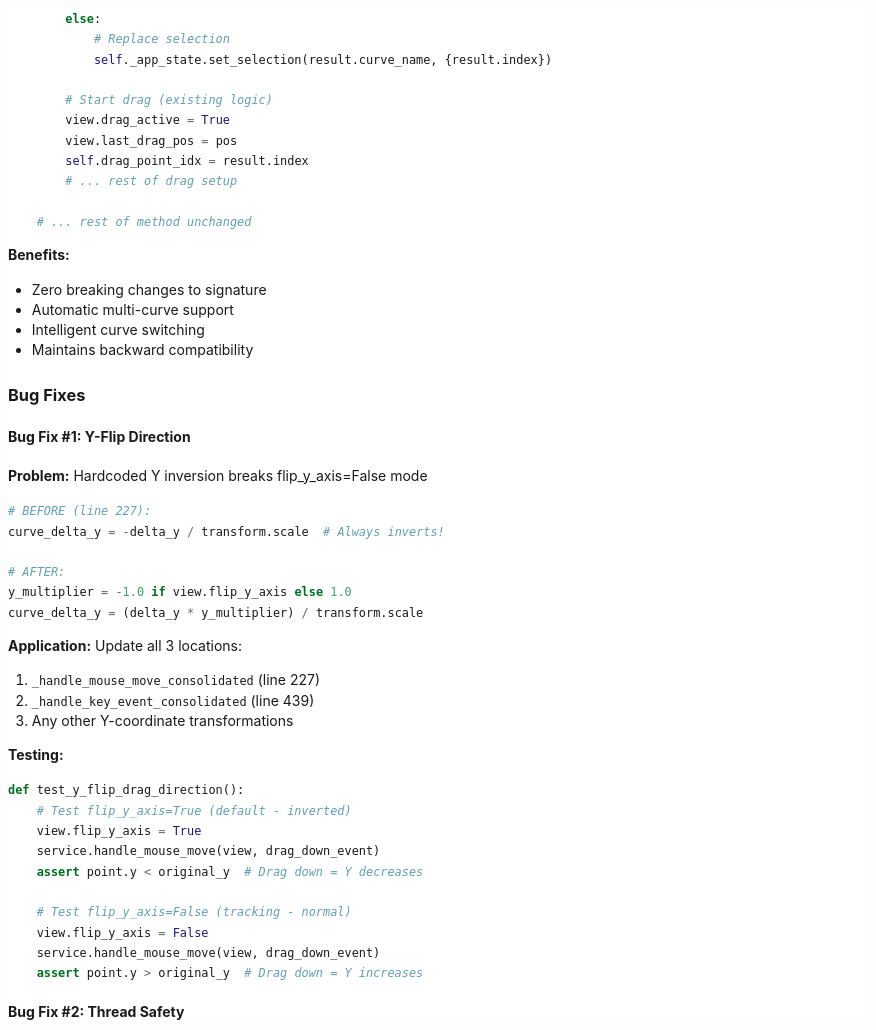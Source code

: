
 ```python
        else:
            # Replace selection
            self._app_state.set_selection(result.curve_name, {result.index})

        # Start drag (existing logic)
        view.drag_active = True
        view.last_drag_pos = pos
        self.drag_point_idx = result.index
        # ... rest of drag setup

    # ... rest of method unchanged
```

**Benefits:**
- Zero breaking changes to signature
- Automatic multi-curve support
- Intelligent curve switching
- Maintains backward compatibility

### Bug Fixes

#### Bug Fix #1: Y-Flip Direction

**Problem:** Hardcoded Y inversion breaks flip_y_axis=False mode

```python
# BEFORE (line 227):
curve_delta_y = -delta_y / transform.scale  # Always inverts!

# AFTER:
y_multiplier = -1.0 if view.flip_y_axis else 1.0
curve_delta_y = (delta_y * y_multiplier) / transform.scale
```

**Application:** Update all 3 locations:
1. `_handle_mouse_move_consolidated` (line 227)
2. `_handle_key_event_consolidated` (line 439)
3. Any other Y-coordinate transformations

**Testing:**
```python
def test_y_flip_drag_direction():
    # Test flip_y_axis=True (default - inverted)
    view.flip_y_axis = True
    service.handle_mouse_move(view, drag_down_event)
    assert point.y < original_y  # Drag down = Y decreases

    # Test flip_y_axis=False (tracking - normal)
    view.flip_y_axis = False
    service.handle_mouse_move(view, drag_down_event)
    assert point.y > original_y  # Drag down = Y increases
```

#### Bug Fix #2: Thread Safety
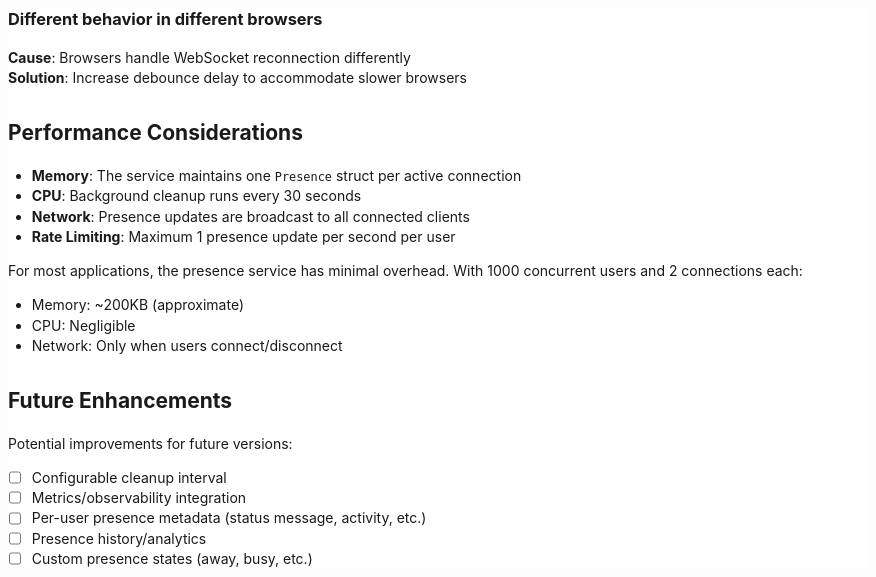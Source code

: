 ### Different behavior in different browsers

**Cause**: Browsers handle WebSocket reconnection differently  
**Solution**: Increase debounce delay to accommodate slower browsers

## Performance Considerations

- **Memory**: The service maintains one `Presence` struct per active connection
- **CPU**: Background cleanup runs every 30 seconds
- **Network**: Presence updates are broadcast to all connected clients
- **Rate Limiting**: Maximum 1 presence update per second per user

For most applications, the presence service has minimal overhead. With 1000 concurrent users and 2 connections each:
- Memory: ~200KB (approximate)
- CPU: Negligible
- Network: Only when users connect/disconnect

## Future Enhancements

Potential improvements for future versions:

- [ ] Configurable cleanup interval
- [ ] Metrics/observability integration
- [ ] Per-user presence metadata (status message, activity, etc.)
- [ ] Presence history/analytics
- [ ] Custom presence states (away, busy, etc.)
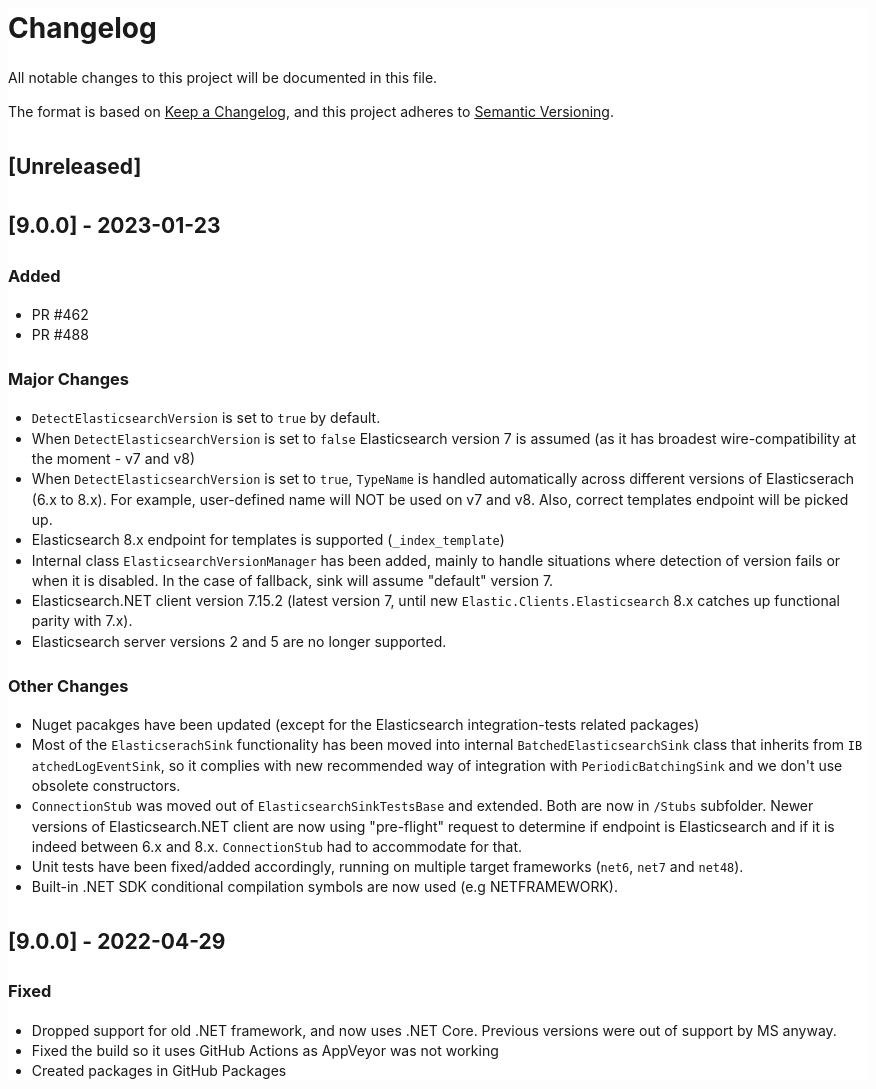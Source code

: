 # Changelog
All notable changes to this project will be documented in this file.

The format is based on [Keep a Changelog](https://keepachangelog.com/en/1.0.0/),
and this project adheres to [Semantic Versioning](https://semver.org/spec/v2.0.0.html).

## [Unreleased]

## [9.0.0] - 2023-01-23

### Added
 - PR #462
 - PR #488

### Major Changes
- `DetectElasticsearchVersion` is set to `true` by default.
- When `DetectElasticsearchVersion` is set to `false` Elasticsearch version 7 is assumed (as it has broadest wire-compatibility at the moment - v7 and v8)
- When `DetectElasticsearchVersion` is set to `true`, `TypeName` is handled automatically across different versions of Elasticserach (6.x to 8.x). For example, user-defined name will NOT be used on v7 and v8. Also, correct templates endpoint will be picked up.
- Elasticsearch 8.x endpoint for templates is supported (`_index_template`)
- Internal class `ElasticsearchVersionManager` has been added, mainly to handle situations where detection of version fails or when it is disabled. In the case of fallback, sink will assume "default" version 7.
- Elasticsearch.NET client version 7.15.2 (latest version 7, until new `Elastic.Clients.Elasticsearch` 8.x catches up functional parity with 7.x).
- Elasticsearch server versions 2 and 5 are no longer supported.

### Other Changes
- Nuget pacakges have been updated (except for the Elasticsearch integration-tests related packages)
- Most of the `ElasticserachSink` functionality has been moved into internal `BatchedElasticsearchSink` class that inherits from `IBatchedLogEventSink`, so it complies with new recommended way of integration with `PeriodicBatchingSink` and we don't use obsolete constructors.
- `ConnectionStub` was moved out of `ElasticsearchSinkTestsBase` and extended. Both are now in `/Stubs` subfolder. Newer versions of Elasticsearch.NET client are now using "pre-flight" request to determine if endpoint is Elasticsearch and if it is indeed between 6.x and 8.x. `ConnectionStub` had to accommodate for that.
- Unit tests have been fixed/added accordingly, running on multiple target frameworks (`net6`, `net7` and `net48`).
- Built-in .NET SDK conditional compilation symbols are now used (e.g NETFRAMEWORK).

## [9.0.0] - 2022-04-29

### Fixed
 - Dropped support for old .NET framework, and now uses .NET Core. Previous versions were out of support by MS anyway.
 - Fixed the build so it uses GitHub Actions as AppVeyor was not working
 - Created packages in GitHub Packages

---+---

| What the task requires |
Retype, exactly and in full, the lines above from the one containing "- v7 and v8)" through the one containing "- Dropped support".

| Result |
- When `DetectElasticsearchVersion` is set to `false` Elasticsearch version 7 is assumed (as it has broadest wire-compatibility at the moment - v7 and v8)
- When `DetectElasticsearchVersion` is set to `true`, `TypeName` is handled automatically across different versions of Elasticserach (6.x to 8.x). For example, user-defined name will NOT be used on v7 and v8. Also, correct templates endpoint will be picked up.
- Elasticsearch 8.x endpoint for templates is supported (`_index_template`)
- Internal class `ElasticsearchVersionManager` has been added, mainly to handle situations where detection of version fails or when it is disabled. In the case of fallback, sink will assume "default" version 7.
- Elasticsearch.NET client version 7.15.2 (latest version 7, until new `Elastic.Clients.Elasticsearch` 8.x catches up functional parity with 7.x).
- Elasticsearch server versions 2 and 5 are no longer supported.

### Other Changes
- Nuget pacakges have been updated (except for the Elasticsearch integration-tests related packages)
- Most of the `ElasticserachSink` functionality has been moved into internal `BatchedElasticsearchSink` class that inherits from `IBatchedLogEventSink`, so it complies with new recommended way of integration with `PeriodicBatchingSink` and we don't use obsolete constructors.
- `ConnectionStub` was moved out of `ElasticsearchSinkTestsBase` and extended. Both are now in `/Stubs` subfolder. Newer versions of Elasticsearch.NET client are now using "pre-flight" request to determine if endpoint is Elasticsearch and if it is indeed between 6.x and 8.x. `ConnectionStub` had to accommodate for that.
- Unit tests have been fixed/added accordingly, running on multiple target frameworks (`net6`, `net7` and `net48`).
- Built-in .NET SDK conditional compilation symbols are now used (e.g NETFRAMEWORK).

## [9.0.0] - 2022-04-29

### Fixed
 - Dropped support for old .NET framework, and now uses .NET Core. Previous versions were out of support by MS anyway.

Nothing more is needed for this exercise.